(Records contained in a dataset)
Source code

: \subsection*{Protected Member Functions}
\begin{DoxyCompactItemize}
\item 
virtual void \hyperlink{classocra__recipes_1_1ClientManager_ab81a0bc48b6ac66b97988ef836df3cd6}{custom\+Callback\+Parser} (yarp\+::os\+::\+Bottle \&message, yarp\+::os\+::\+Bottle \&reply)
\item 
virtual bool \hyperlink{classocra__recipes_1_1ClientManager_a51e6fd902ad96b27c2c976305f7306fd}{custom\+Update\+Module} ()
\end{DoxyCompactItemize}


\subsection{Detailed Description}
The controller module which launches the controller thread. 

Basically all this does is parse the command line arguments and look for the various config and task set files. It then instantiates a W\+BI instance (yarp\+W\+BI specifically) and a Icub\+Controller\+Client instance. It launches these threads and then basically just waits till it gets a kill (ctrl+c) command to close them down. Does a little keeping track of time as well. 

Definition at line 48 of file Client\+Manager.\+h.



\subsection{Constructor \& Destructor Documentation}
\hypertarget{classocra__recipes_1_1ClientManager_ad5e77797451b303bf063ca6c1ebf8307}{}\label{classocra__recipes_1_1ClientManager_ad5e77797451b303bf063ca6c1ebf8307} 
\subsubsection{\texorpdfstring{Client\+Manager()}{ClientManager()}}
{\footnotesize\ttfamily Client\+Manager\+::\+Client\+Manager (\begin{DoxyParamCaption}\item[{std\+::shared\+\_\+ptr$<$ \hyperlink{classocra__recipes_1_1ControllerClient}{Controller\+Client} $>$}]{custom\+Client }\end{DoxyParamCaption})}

--

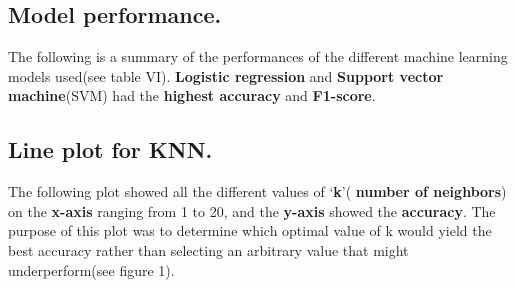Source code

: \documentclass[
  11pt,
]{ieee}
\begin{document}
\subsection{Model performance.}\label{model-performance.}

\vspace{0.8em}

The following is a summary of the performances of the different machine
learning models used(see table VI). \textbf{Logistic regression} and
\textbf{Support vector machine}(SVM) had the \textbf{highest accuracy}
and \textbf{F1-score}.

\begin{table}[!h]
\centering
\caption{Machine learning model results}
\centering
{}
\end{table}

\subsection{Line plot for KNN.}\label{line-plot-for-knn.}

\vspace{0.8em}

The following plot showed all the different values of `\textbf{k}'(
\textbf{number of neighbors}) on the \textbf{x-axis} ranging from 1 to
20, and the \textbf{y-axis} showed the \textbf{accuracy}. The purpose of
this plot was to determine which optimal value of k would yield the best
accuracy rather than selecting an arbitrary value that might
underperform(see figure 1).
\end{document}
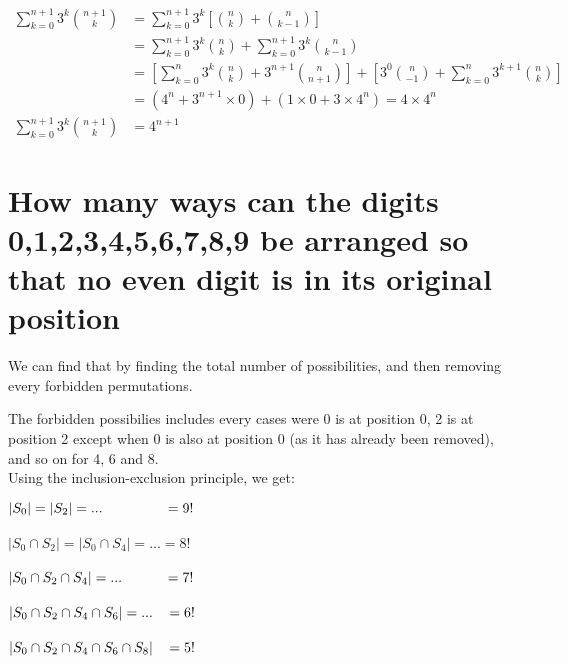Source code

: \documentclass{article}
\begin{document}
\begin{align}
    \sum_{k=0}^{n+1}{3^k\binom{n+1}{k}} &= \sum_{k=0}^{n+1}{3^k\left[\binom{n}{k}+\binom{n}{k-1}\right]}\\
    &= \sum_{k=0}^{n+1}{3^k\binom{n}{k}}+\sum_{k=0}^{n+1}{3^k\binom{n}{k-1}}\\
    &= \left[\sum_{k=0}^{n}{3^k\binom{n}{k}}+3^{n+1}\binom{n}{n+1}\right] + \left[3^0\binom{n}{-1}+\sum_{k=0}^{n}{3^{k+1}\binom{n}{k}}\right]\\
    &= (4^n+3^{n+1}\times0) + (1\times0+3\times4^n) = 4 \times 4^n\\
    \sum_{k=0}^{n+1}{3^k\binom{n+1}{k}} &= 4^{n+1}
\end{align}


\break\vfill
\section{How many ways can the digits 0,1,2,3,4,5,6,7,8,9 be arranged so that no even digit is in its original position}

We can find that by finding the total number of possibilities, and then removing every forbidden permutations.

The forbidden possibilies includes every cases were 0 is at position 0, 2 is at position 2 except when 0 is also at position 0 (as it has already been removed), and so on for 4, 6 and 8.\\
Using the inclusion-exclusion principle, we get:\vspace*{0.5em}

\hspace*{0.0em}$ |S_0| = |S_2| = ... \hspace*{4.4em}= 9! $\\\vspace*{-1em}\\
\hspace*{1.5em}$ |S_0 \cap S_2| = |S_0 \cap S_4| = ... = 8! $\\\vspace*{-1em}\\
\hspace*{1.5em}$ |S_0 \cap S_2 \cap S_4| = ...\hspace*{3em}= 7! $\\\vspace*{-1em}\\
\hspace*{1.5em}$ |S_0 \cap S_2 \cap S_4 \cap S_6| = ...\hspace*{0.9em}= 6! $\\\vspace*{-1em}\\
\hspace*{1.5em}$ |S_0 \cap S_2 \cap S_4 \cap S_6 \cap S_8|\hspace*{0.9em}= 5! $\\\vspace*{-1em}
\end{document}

==

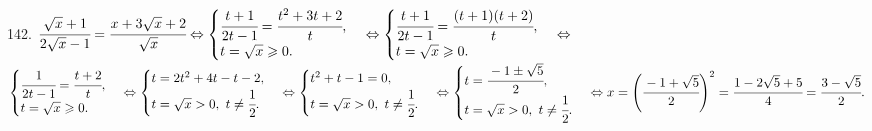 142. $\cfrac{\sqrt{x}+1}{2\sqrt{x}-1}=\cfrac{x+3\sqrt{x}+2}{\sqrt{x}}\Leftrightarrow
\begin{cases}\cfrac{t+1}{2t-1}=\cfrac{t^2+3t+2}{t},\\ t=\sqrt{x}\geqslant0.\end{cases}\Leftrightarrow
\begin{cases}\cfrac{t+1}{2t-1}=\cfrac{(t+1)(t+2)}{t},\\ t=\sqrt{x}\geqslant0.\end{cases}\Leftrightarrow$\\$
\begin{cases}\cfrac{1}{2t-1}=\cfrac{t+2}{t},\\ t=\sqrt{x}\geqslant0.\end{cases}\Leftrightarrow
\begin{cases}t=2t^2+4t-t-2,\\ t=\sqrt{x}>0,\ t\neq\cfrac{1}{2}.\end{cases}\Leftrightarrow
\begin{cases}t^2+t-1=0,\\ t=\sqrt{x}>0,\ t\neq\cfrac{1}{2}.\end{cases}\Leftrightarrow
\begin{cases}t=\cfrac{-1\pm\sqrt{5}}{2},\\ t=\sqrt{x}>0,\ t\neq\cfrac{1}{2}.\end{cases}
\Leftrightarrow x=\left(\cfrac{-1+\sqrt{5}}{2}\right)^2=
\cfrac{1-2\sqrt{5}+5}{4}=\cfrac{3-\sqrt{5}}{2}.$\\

*PROBLEM REQUIREMENTS*: Only lines containing "which" belong in the answer; copy every such line from the records.

*THE COMPLETED TASK*:
The controller module which launches the controller thread. 
this plot was to determine which optimal value of k would yield the best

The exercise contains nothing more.